Assessing the Intrinsic Value of Deterra Royalties Limited (ASX:DRR)

November 11, 2024 05:52 PM PST | By Team Kalkine Media
 Assessing the Intrinsic Value of Deterra Royalties Limited (ASX:DRR)
Image source: shutterstock

Highlights 

  • DCF analysis indicates Deterra Royalties Limited may be fairly priced.
  • Two-stage growth model used to forecast future cash flows.
  • Final valuation shows a slight discount from the current share price.
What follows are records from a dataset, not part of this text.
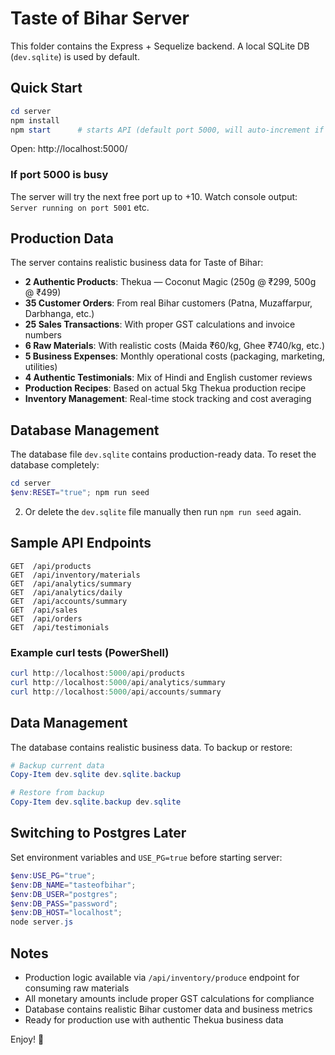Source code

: # Taste of Bihar Server

This folder contains the Express + Sequelize backend. A local SQLite DB (`dev.sqlite`) is used by default.

## Quick Start

```powershell
cd server
npm install
npm start      # starts API (default port 5000, will auto-increment if busy)
```

Open: http://localhost:5000/

### If port 5000 is busy

The server will try the next free port up to +10. Watch console output: `Server running on port 5001` etc.

## Production Data

The server contains realistic business data for Taste of Bihar:

- **2 Authentic Products**: Thekua — Coconut Magic (250g @ ₹299, 500g @ ₹499)
- **35 Customer Orders**: From real Bihar customers (Patna, Muzaffarpur, Darbhanga, etc.)
- **25 Sales Transactions**: With proper GST calculations and invoice numbers
- **6 Raw Materials**: With realistic costs (Maida ₹60/kg, Ghee ₹740/kg, etc.)
- **5 Business Expenses**: Monthly operational costs (packaging, marketing, utilities)
- **4 Authentic Testimonials**: Mix of Hindi and English customer reviews
- **Production Recipes**: Based on actual 5kg Thekua production recipe
- **Inventory Management**: Real-time stock tracking and cost averaging

## Database Management

The database file `dev.sqlite` contains production-ready data. To reset the database completely:

```powershell
cd server
$env:RESET="true"; npm run seed
```

2. Or delete the `dev.sqlite` file manually then run `npm run seed` again.

## Sample API Endpoints

```text
GET  /api/products
GET  /api/inventory/materials
GET  /api/analytics/summary
GET  /api/analytics/daily
GET  /api/accounts/summary
GET  /api/sales
GET  /api/orders
GET  /api/testimonials
```

### Example curl tests (PowerShell)

```powershell
curl http://localhost:5000/api/products
curl http://localhost:5000/api/analytics/summary
curl http://localhost:5000/api/accounts/summary
```

## Data Management

The database contains realistic business data. To backup or restore:

```powershell
# Backup current data
Copy-Item dev.sqlite dev.sqlite.backup

# Restore from backup
Copy-Item dev.sqlite.backup dev.sqlite
```

## Switching to Postgres Later

Set environment variables and `USE_PG=true` before starting server:

```powershell
$env:USE_PG="true";
$env:DB_NAME="tasteofbihar";
$env:DB_USER="postgres";
$env:DB_PASS="password";
$env:DB_HOST="localhost";
node server.js
```

## Notes

- Production logic available via `/api/inventory/produce` endpoint for consuming raw materials
- All monetary amounts include proper GST calculations for compliance
- Database contains realistic Bihar customer data and business metrics
- Ready for production use with authentic Thekua business data

Enjoy! 🎉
Deterra Royalties Limited (ASX:DRR) has been evaluated using a Discounted Cash Flow (DCF) model to estimate its intrinsic value. This method focuses on projecting future cash flows and discounting them back to their present value, aiming to assess whether the current stock price aligns with the company's actual worth. The DCF model, though technical, provides a structured approach to valuing a business by incorporating future growth expectations and cash flow projections. 

The DCF Model Explained 

For this assessment, a two-stage DCF model is applied, which considers two phases of growth. In the first phase, a higher growth period is anticipated, gradually leading to a more stable growth rate in the second, or "steady growth," phase. This approach aligns with typical business cycles, where rapid growth often stabilizes over time. 

To begin, an estimation of cash flows for the next ten years is conducted. In cases where analysts have not provided exact figures, previous free cash flow values are used as a base, and projections are made. For companies experiencing declining free cash flow, a slowing rate of shrinkage is anticipated, while those with positive growth see a moderated growth rate over the decade. This approach helps ensure that projected growth is realistic, especially during the initial years, which can be more volatile. 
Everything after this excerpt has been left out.